[Source texts of formatted documents]
= = = = = = =
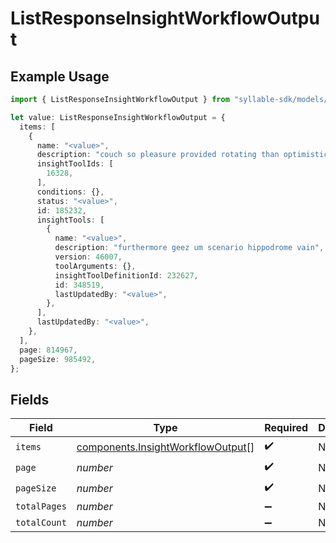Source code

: # ListResponseInsightWorkflowOutput

## Example Usage

```typescript
import { ListResponseInsightWorkflowOutput } from "syllable-sdk/models/components";

let value: ListResponseInsightWorkflowOutput = {
  items: [
    {
      name: "<value>",
      description: "couch so pleasure provided rotating than optimistic as by",
      insightToolIds: [
        16328,
      ],
      conditions: {},
      status: "<value>",
      id: 185232,
      insightTools: [
        {
          name: "<value>",
          description: "furthermore geez um scenario hippodrome vain",
          version: 46007,
          toolArguments: {},
          insightToolDefinitionId: 232627,
          id: 348519,
          lastUpdatedBy: "<value>",
        },
      ],
      lastUpdatedBy: "<value>",
    },
  ],
  page: 814967,
  pageSize: 985492,
};
```

## Fields

| Field                                                                                  | Type                                                                                   | Required                                                                               | Description                                                                            |
| -------------------------------------------------------------------------------------- | -------------------------------------------------------------------------------------- | -------------------------------------------------------------------------------------- | -------------------------------------------------------------------------------------- |
| `items`                                                                                | [components.InsightWorkflowOutput](../../models/components/insightworkflowoutput.md)[] | :heavy_check_mark:                                                                     | N/A                                                                                    |
| `page`                                                                                 | *number*                                                                               | :heavy_check_mark:                                                                     | N/A                                                                                    |
| `pageSize`                                                                             | *number*                                                                               | :heavy_check_mark:                                                                     | N/A                                                                                    |
| `totalPages`                                                                           | *number*                                                                               | :heavy_minus_sign:                                                                     | N/A                                                                                    |
| `totalCount`                                                                           | *number*                                                                               | :heavy_minus_sign:                                                                     | N/A                                                                                    |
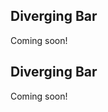 <!-- --8<-- [start:usage] -->
## Diverging Bar
Coming soon!
<!-- ### Simple
=== "dx"

    ```python
    dx.diverging_bar(df, ...)
    ```
    ![](../screenshots/plotting_diverging_bar_simple1.png)

=== "pd.options.plotting.backend = 'dx'"

    !!! info "Make sure you [enable `dx` as a pandas plotting backend](../plotting/overview.md#enabling-pandas-plotting-backend) first."

    ```python
    df.plot(kind='diverging_bar', x='keyword_column', y='integer_column')
    ```
    ![](../screenshots/plotting_diverging_bar_simple1_pd.png)

### Customized

=== "dx"

    ```python
    dx.diverging_bar(
        df, 
        ...
    )
    ```
    ![](../screenshots/plotting_diverging_bar_custom1.png)

=== "pd.options.plotting.backend = 'dx'"

    !!! info "Make sure you [enable `dx` as a pandas plotting backend](../plotting/overview.md#enabling-pandas-plotting-backend) first."

    ```python
    df.plot(
        kind='diverging_bar',
        ...
    )
    ```
    ![](../screenshots/plotting_diverging_bar_custom1_pd.png) -->

<!-- --8<-- [end:usage] -->

<!-- --8<-- [start:ref] -->
## Diverging Bar
Coming soon!
<!-- ::: src.dx.plotting.dex.diverging_bar -->
<!-- --8<-- [end:ref] -->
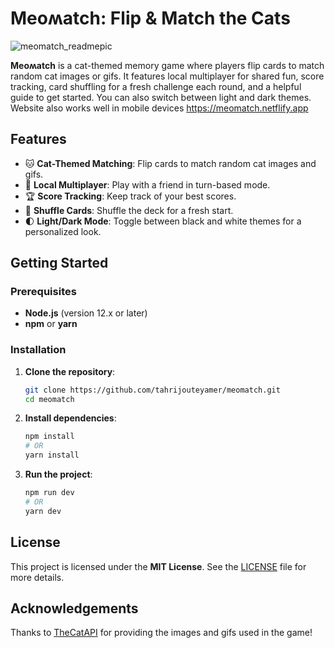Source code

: # Meoʍatch: Flip & Match the Cats
![meomatch_readmepic](https://github.com/user-attachments/assets/72a58df0-f796-43d7-8315-13de73489907)

**Meoʍatch** is a cat-themed memory game where players flip cards to match random cat images or gifs. It features local multiplayer for shared fun, score tracking, card shuffling for a fresh challenge each round, and a helpful guide to get started. You can also switch between light and dark themes. Website also works well in mobile devices https://meomatch.netflify.app

## Features
- 🐱 **Cat-Themed Matching**: Flip cards to match random cat images and gifs.
- 👥 **Local Multiplayer**: Play with a friend in turn-based mode.
- 🏆 **Score Tracking**: Keep track of your best scores.
- 🔄 **Shuffle Cards**: Shuffle the deck for a fresh start.
- 🌓 **Light/Dark Mode**: Toggle between black and white themes for a personalized look.

## Getting Started

### Prerequisites
- **Node.js** (version 12.x or later)
- **npm** or **yarn**

### Installation

1. **Clone the repository**:
    ```bash
    git clone https://github.com/tahrijouteyamer/meomatch.git
    cd meomatch
    ```

2. **Install dependencies**:
    ```bash
    npm install
    # OR
    yarn install
    ```

3. **Run the project**:
    ```bash
    npm run dev
    # OR
    yarn dev
    ```

## License
This project is licensed under the **MIT License**. See the [LICENSE](LICENSE) file for more details.

## Acknowledgements
Thanks to [TheCatAPI](https://thecatapi.com/) for providing the images and gifs used in the game!
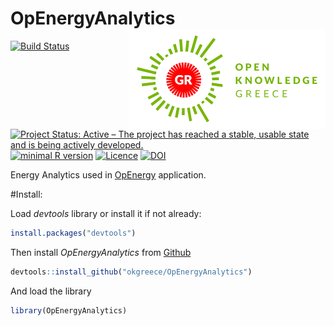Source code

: OpEnergyAnalytics <img src="okfgr2.png" align="right" />
================

[![Build
Status](https://travis-ci.org/okgreece/OpEnergyAnalytics.svg?branch=master)](https://travis-ci.org/okgreece/OpEnergyAnalytics)
[![Project Status: Active – The project has reached a stable, usable
state and is being actively
developed.](http://www.repostatus.org/badges/latest/active.svg)](http://www.repostatus.org/#active)
[![minimal R
version](https://img.shields.io/badge/R%3E%3D-4.1-6666ff.svg)](https://cran.r-project.org/)
[![Licence](https://img.shields.io/badge/licence-GPL--2-blue.svg)](https://www.gnu.org/licenses/old-licenses/gpl-2.0.html)
[![DOI](https://zenodo.org/badge/110472383.svg)](https://zenodo.org/badge/latestdoi/110472383)

Energy Analytics used in [OpEnergy](http://openergy.okfn.gr)
application.

#Install:

Load *devtools* library or install it if not already:

``` r
install.packages("devtools")
```

Then install *OpEnergyAnalytics* from
[Github](https://github.com/okgreece/OpEnergyAnalytics)

``` r
devtools::install_github("okgreece/OpEnergyAnalytics")
```

And load the library

``` r
library(OpEnergyAnalytics)
```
= = = = = = =
Copy out every line above where "pageSize" is present.

* [SOLVED PROBLEM]
  pageSize: 985492,
| `pageSize`                                                                             | *number*                                                                               | :heavy_check_mark:                                                                     | N/A                                                                                    |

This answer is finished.